Il processo a Foti, il caso Bibbiano, l’inchiesta Veleno, alcune posizioni della Corte di cassazione, ci devono far riflettere: c’è molto da migliorare nel modo di valutare i minori di età in situazioni di grave difficoltà.

Abbiamo ancora prassi troppo variegate, a volte perfino estemporanee, poco strutturate, troppo difformi da professionista a professionista, o connotate in senso ideologico, troppo schierate in tribù teoriche.

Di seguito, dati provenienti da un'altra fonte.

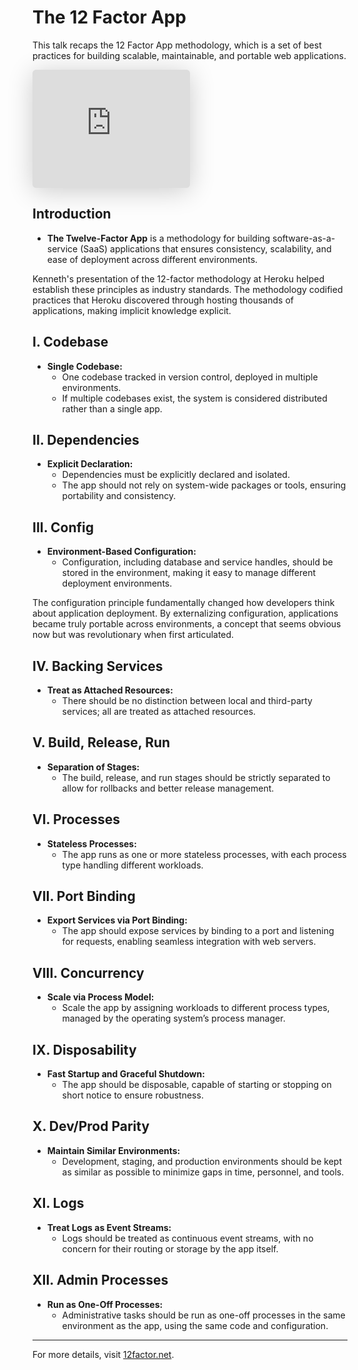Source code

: # The 12 Factor App

This talk recaps the 12 Factor App methodology, which is a set of best practices for building scalable, maintainable, and portable web applications.

<iframe class="speakerdeck-iframe" style="border: 0px; background: padding-box rgba(0, 0, 0, 0.1); margin: 0px; padding: 0px; border-radius: 6px; box-shadow: rgba(0, 0, 0, 0.2) 0px 5px 40px; width: 50%; height: auto; aspect-ratio: 560 / 420;" frameborder="0" src="https://speakerdeck.com/player/4f22cc6da0a84d0022028725" title="The 12 Factor App." allowfullscreen="true" data-ratio="1.3333333333333333"></iframe>



## Introduction

- **The Twelve-Factor App** is a methodology for building software-as-a-service (SaaS) applications that ensures consistency, scalability, and ease of deployment across different environments.

<span class="sidenote">Kenneth's presentation of the 12-factor methodology at Heroku helped establish these principles as industry standards. The methodology codified practices that Heroku discovered through hosting thousands of applications, making implicit knowledge explicit.</span>

## I. Codebase

- **Single Codebase:**
  - One codebase tracked in version control, deployed in multiple environments.
  - If multiple codebases exist, the system is considered distributed rather than a single app.

## II. Dependencies

- **Explicit Declaration:**
  - Dependencies must be explicitly declared and isolated.
  - The app should not rely on system-wide packages or tools, ensuring portability and consistency.

## III. Config

- **Environment-Based Configuration:**
  - Configuration, including database and service handles, should be stored in the environment, making it easy to manage different deployment environments.

<span class="sidenote">The configuration principle fundamentally changed how developers think about application deployment. By externalizing configuration, applications became truly portable across environments, a concept that seems obvious now but was revolutionary when first articulated.</span>

## IV. Backing Services

- **Treat as Attached Resources:**
  - There should be no distinction between local and third-party services; all are treated as attached resources.

## V. Build, Release, Run

- **Separation of Stages:**
  - The build, release, and run stages should be strictly separated to allow for rollbacks and better release management.

## VI. Processes

- **Stateless Processes:**
  - The app runs as one or more stateless processes, with each process type handling different workloads.

## VII. Port Binding

- **Export Services via Port Binding:**
  - The app should expose services by binding to a port and listening for requests, enabling seamless integration with web servers.

## VIII. Concurrency

- **Scale via Process Model:**
  - Scale the app by assigning workloads to different process types, managed by the operating system’s process manager.

## IX. Disposability

- **Fast Startup and Graceful Shutdown:**
  - The app should be disposable, capable of starting or stopping on short notice to ensure robustness.

## X. Dev/Prod Parity

- **Maintain Similar Environments:**
  - Development, staging, and production environments should be kept as similar as possible to minimize gaps in time, personnel, and tools.

## XI. Logs

- **Treat Logs as Event Streams:**
  - Logs should be treated as continuous event streams, with no concern for their routing or storage by the app itself.

## XII. Admin Processes

- **Run as One-Off Processes:**
  - Administrative tasks should be run as one-off processes in the same environment as the app, using the same code and configuration.

---

For more details, visit [12factor.net](https://12factor.net).
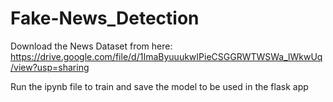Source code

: # Fake-News_Detection
Download the News Dataset from here: https://drive.google.com/file/d/1ImaByuuukwIPieCSGGRWTWSWa_lWkwUq/view?usp=sharing

Run the ipynb file to train and save the model to be used in the flask app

Ci dobbiamo interrogare, e trovare quanto prima delle soluzioni, perché abbiamo una responsabilità sociale come comunità professionale.
In un articolo di due anni fa, per questo problema suggerivo una Consensus Conference.

Resto dello stesso parere: occorre mettersi al tavolo, vedere ciò che funziona e non funziona, selezionare le prassi che raggiungono un ampio consenso della comunità scientifica e professionale e scartare il resto.

Ci serve sviluppare una tecnologia di valutazione più strutturata, omogenea e scientificamente fondata.
Gioire per l’assoluzione di Claudio Foti, pensando che sia un’assoluzione alle nostre carenze, è da irresponsabili.